There are people whom we do not fully know, and yet they live in a warm place within us, and when they are plundered, 

when they lose their bodies and the dark energy disperses, that place becomes a wound.

- Ta-Nehisi Coates, Between the World and Me

 

I remember the first time I saw documentation of performance artist Ana Mendieta’s “Untitled (Rape Scene)” for which I was completely unprepared. I was sitting in a studio at the San Francisco Art Institute as a prominent Art Historian from UC Berkeley sat in on our small reading group and told me what a brilliant artist this was. In this particular performance piece, Mendieta tied her naked body over her kitchen table and invited her friends over. The purpose was to get her unknowing friends to viscerally react to this monstrous act of rape that had seemingly happened. Being shocked and appalled by this make-believe-rape and the sense that she desperately craved to feel female victimhood, I adamantly opposed this art historian’s claim. Her only response to me was, “Would you rather she actually had been raped?” Being shocked and traumatized, and belittled as a young scholar, I did not respond. But I wish I could have been able to articulate to her at the time how repulsive it was to me that this woman wanted to feel community support for a horrific trauma she did not possibly understand. And that artistic expression has responsibilities to the communities and to the bodies it represents.

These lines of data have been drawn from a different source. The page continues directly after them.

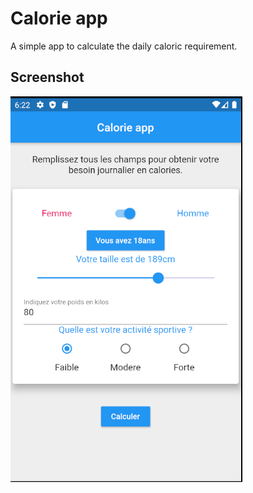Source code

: # Calorie app
A simple app to calculate the daily caloric requirement.

## Screenshot
![App screenshot](screenshot.PNG)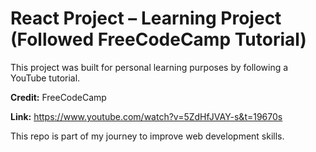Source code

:# React Project – Learning Project (Followed FreeCodeCamp Tutorial)

This project was built for personal learning purposes by following a YouTube tutorial.

**Credit:** FreeCodeCamp

**Link:**  https://www.youtube.com/watch?v=5ZdHfJVAY-s&t=19670s

This repo is part of my journey to improve web development skills.

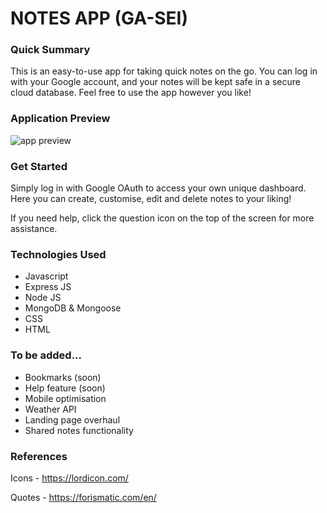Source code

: # NOTES APP (GA-SEI)

### Quick Summary
This is an easy-to-use app for taking quick notes on the go. You can log in with your Google account, and your notes will be kept safe in a secure cloud database. Feel free to use the app however you like!


### Application Preview
![app preview](https://i.imgur.com/kdddk5t.png)

### Get Started
Simply log in with Google OAuth to access your own unique dashboard. Here you can create, customise, edit and delete notes to your liking!

If you need help, click the question icon on the top of the screen for more assistance.

### Technologies Used
* Javascript
* Express JS
* Node JS
* MongoDB & Mongoose
* CSS
* HTML


### To be added...
* Bookmarks (soon)
* Help feature (soon)
* Mobile optimisation
* Weather API
* Landing page overhaul
* Shared notes functionality

### References
Icons - https://lordicon.com/

Quotes - https://forismatic.com/en/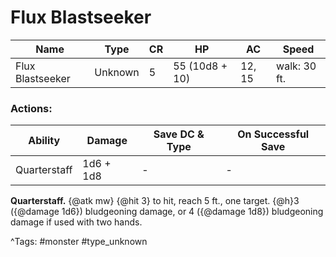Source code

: # Flux Blastseeker

| Name | Type | CR | HP | AC | Speed |
|------|------|----|----|----|-------|
| Flux Blastseeker | Unknown | 5 | 55 (10d8 + 10) | 12, 15 | walk: 30 ft. |

### Actions:

| Ability | Damage | Save DC & Type | On Successful Save |
|---------|--------|----------------|--------------------|
| Quarterstaff | 1d6 + 1d8 | - | - |


**Quarterstaff.** {@atk mw} {@hit 3} to hit, reach 5 ft., one target. {@h}3 ({@damage 1d6}) bludgeoning damage, or 4 ({@damage 1d8}) bludgeoning damage if used with two hands.

^Tags: #monster #type_unknown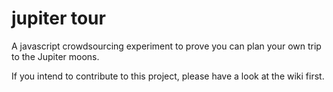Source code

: jupiter tour
============

A javascript crowdsourcing experiment to prove you can plan your own trip to the Jupiter moons.

If you intend to contribute to this project, please have a look at the wiki first.

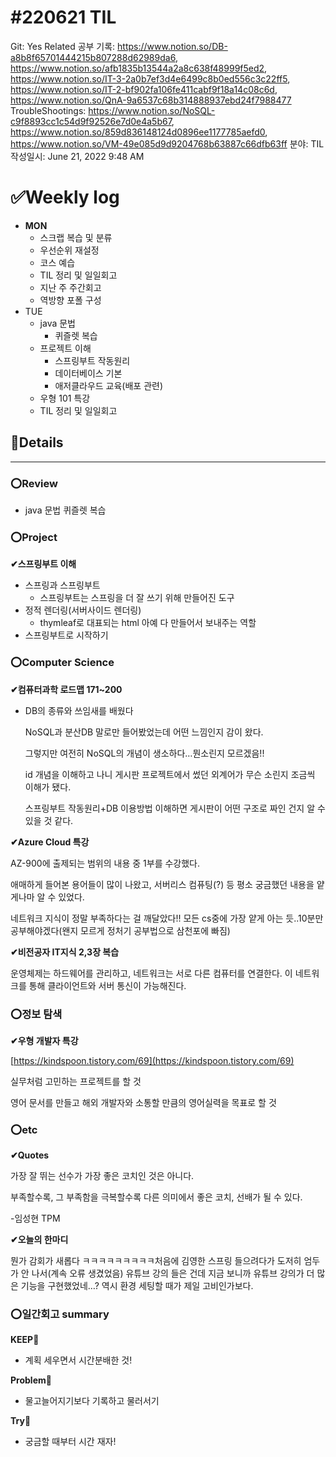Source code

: # #220621 TIL

Git: Yes
Related 공부 기록: https://www.notion.so/DB-a8b8f65701444215b807288d62989da6, https://www.notion.so/afb1835b13544a2a8c638f48999f5ed2, https://www.notion.so/IT-3-2a0b7ef3d4e6499c8b0ed556c3c22ff5, https://www.notion.so/IT-2-bf902fa106fe411cabf9f18a14c08c6d, https://www.notion.so/QnA-9a6537c68b314888937ebd24f7988477
TroubleShootings: https://www.notion.so/NoSQL-c9f8893cc1c54d9f92526e7d0e4a5b67, https://www.notion.so/859d836148124d0896ee1177785aefd0, https://www.notion.so/VM-49e085d9d9204768b63887c66dfb63ff
분야: TIL
작성일시: June 21, 2022 9:48 AM

# ****✅Weekly log****

- **MON**
    - 스크랩 복습 및 분류
    - 우선순위 재설정
    - 코스 예습
    - TIL 정리 및 일일회고
    - 지난 주 주간회고
    - 역방향 포폴 구성
- TUE
    - java 문법
        - 퀴즐렛 복습
    - 프로젝트 이해
        - 스프링부트 작동원리
        - 데이터베이스 기본
        - 애저클라우드 교육(배포 관련)
    - 우형 101 특강
    - TIL 정리 및 일일회고

## 💌Details

---

### ⭕Review

- java 문법 퀴즐렛 복습

### ⭕Project

**✔스프링부트 이해**

- 스프링과 스프링부트
    - 스프링부트는 스프링을 더 잘 쓰기 위해 만들어진 도구
- 정적 렌더링(서버사이드 렌더링)
    - thymleaf로 대표되는 html 아예 다 만들어서 보내주는 역할
- 스프링부트로 시작하기

### ⭕Computer Science

**✔컴퓨터과학 로드맵 171~200**

- DB의 종류와 쓰임새를 배웠다
    
    NoSQL과 분산DB 말로만 들어봤었는데 어떤 느낌인지 감이 왔다.
    
    그렇지만 여전히 NoSQL의 개념이 생소하다…뭔소린지 모르겠음!!
    
    id 개념을 이해하고 나니 게시판 프로젝트에서 썼던 외계어가 무슨 소린지 조금씩 이해가 됐다. 
    
    스프링부트 작동원리+DB 이용방법 이해하면 게시판이 어떤 구조로 짜인 건지 알 수 있을 것 같다. 
    

**✔Azure Cloud 특강**

AZ-900에 출제되는 범위의 내용 중 1부를 수강했다.

애매하게 들어본 용어들이 많이 나왔고, 서버리스 컴퓨팅(?) 등 평소 궁금했던 내용을 얕게나마 알 수 있었다. 

네트워크 지식이 정말 부족하다는 걸 깨달았다!! 모든 cs중에 가장 얕게 아는 듯..10분만 공부해야겠다(왠지 모르게 정처기 공부법으로 삼천포에 빠짐)

**✔비전공자 IT지식 2,3장 복습**

운영체제는 하드웨어를 관리하고, 네트워크는 서로 다른 컴퓨터를 연결한다. 이 네트워크를 통해 클라이언트와 서버 통신이 가능해진다. 

### ⭕정보 탐색

**✔우형 개발자 특강**

[https://kindspoon.tistory.com/69](https://kindspoon.tistory.com/69)

실무처럼 고민하는 프로젝트를 할 것

영어 문서를 만들고 해외 개발자와 소통할 만큼의 영어실력을 목표로 할 것

### ⭕etc

**✔Quotes**

가장 잘 뛰는 선수가 가장 좋은 코치인 것은 아니다.

부족할수록, 그 부족함을 극복할수록 다른 의미에서 좋은 코치, 선배가 될 수 있다.

-임성현 TPM

**✔오늘의 한마디**

뭔가 감회가 새롭다 ㅋㅋㅋㅋㅋㅋㅋㅋㅋ처음에 김영한 스프링 들으려다가 도저히 엄두가 안 나서(계속 오류 생겼었음) 유튜브 강의 들은 건데 지금 보니까 유튜브 강의가 더 많은 기능을 구현했었네…? 역시 환경 세팅할 때가 제일 고비인가보다.

### ⭕일간회고 summary

**KEEP🚩**

- 계획 세우면서 시간분배한 것!

**Problem🚨**

- 물고늘어지기보다 기록하고 물러서기

**Try🌱**

- 궁금할 때부터 시간 재자!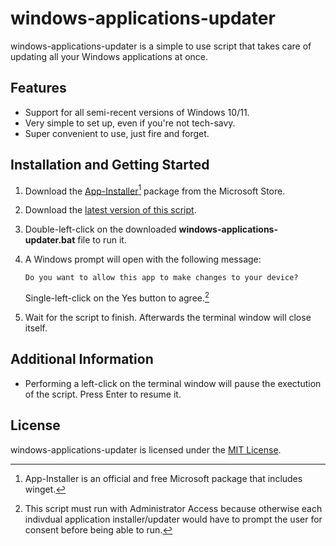 # windows-applications-updater

windows-applications-updater is a simple to use script that takes care of updating all your Windows applications at once.

## Features

- Support for all semi-recent versions of Windows 10/11.
- Very simple to set up, even if you're not tech-savy.
- Super convenient to use, just fire and forget.

## Installation and Getting Started

1. Download the [App-Installer](https://apps.microsoft.com/store/detail/app-installer/9NBLGGH4NNS1)[^app-installer] package from the Microsoft Store.

2. Download the [latest version of this script](https://github.com/Freddythereal/windows-applications-updater/releases/latest/download/windows-applications-updater.bat).

3. Double-left-click on the downloaded **windows-applications-updater.bat** file to run it.

4. A Windows prompt will open with the following message:

   `Do you want to allow this app to make changes to your device?`

   Single-left-click on the Yes button to agree.[^administrator_access]

5. Wait for the script to finish. Afterwards the terminal window will close itself.

[^app-installer]: App-Installer is an official and free Microsoft package that includes winget[^winget].
[^winget]:
    Winget (also known as Windows Package Manager) is the official, free and open-source package manager designed by Microsoft for Windows 10 and Windows 11. This script requires winget to be installed on your system to work. You can learn more about winget [here](https://learn.microsoft.com/windows/package-manager/winget/).

[^administrator_access]: This script must run with Administrator Access because otherwise each indivdual application installer/updater would have to prompt the user for consent before being able to run.

## Additional Information

- Performing a left-click on the terminal window will pause the exectution of the script.
  Press Enter to resume it.

## License

windows-applications-updater is licensed under the [MIT License](https://github.com/Freddythereal/windows-applications-updater/blob/master/LICENSE).
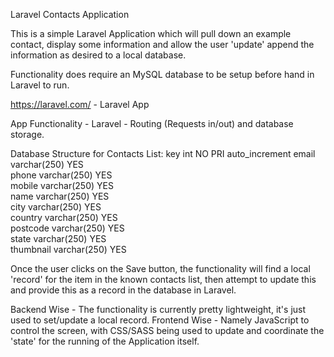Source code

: Laravel Contacts Application

This is a simple Laravel Application which will pull down an example contact, display some information and allow the user 'update' append the information as desired to a local database.

Functionality does require an MySQL database to be setup before hand in Laravel to run.

https://laravel.com/ - Laravel App

App Functionality - Laravel - Routing (Requests in/out) and database storage.

Database Structure for Contacts List:
key	int	NO	PRI		auto_increment
email	varchar(250)	YES			
phone	varchar(250)	YES			
mobile	varchar(250)	YES			
name	varchar(250)	YES			
city	varchar(250)	YES			
country	varchar(250)	YES			
postcode	varchar(250)	YES			
state	varchar(250)	YES			
thumbnail	varchar(250)	YES			

Once the user clicks on the Save button, the functionality will find a local 'record' for the item in the known contacts list,
then attempt to update this and provide this as a record in the database in Laravel.

Backend Wise - The functionality is currently pretty lightweight, it's just used to set/update a local record.
Frontend Wise - Namely JavaScript to control the screen, with CSS/SASS being used to update and coordinate the 'state' for the running of the Application itself.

As a straight-cis-female, I do not have the same connections to Pulse as many of my colleagues do. The sets of fears we have and the ways in which we move through the world are very different. Yet we all feel the need to connect, to empathize, and to support each other in our grief. But what responsibilities do artists and musicians have to the victims? The survivors? The community? What are the responsible aesthetics of such a tribute?

Sia recently released the song “The Greatest” as a tribute to Pulse. Without the video, the song itself sounds no different than many of her other recent power songs. The bass pounds in a heartbeat-reminiscent rhythm, there are many dynamic swells that add to a listener’s sense of forward movement, and yet the repetitive lyrics mention nothing of the tragedy itself:

“Don’t give up, I won’t give up”

“I transform with pressure”    

“I’m free to be the greatest here tonight”[1]

It would seem that dedicating this song to Pulse was an afterthought. This song could literally be about any other trauma to overcome; in fact, Sia also used the song to claim that Hillary Clinton had “stamina” after Trump’s remarks in the first presidential debate. In the video, we see dancers lifeless on the floor as light shines through the bullet holes left in the wall behind them. This image took me back to Mendieta’s “powerless” body and the implications of violence through meaningless visual representations of such violence. Ultimately, what are the intentions of works such as these? Solidarity? Healing? Capital? And to what standards should we hold art and music that claims to be a tribute to violence and trauma? Art such as this should seek to mend, and not merely reopen or exploit the wounds left by lost bodies.

"The Greatest," by Sia

 

Notes

[1] Sia Furler ft. Kendrick Lamar. “The Greatest,” This is Acting. 2016.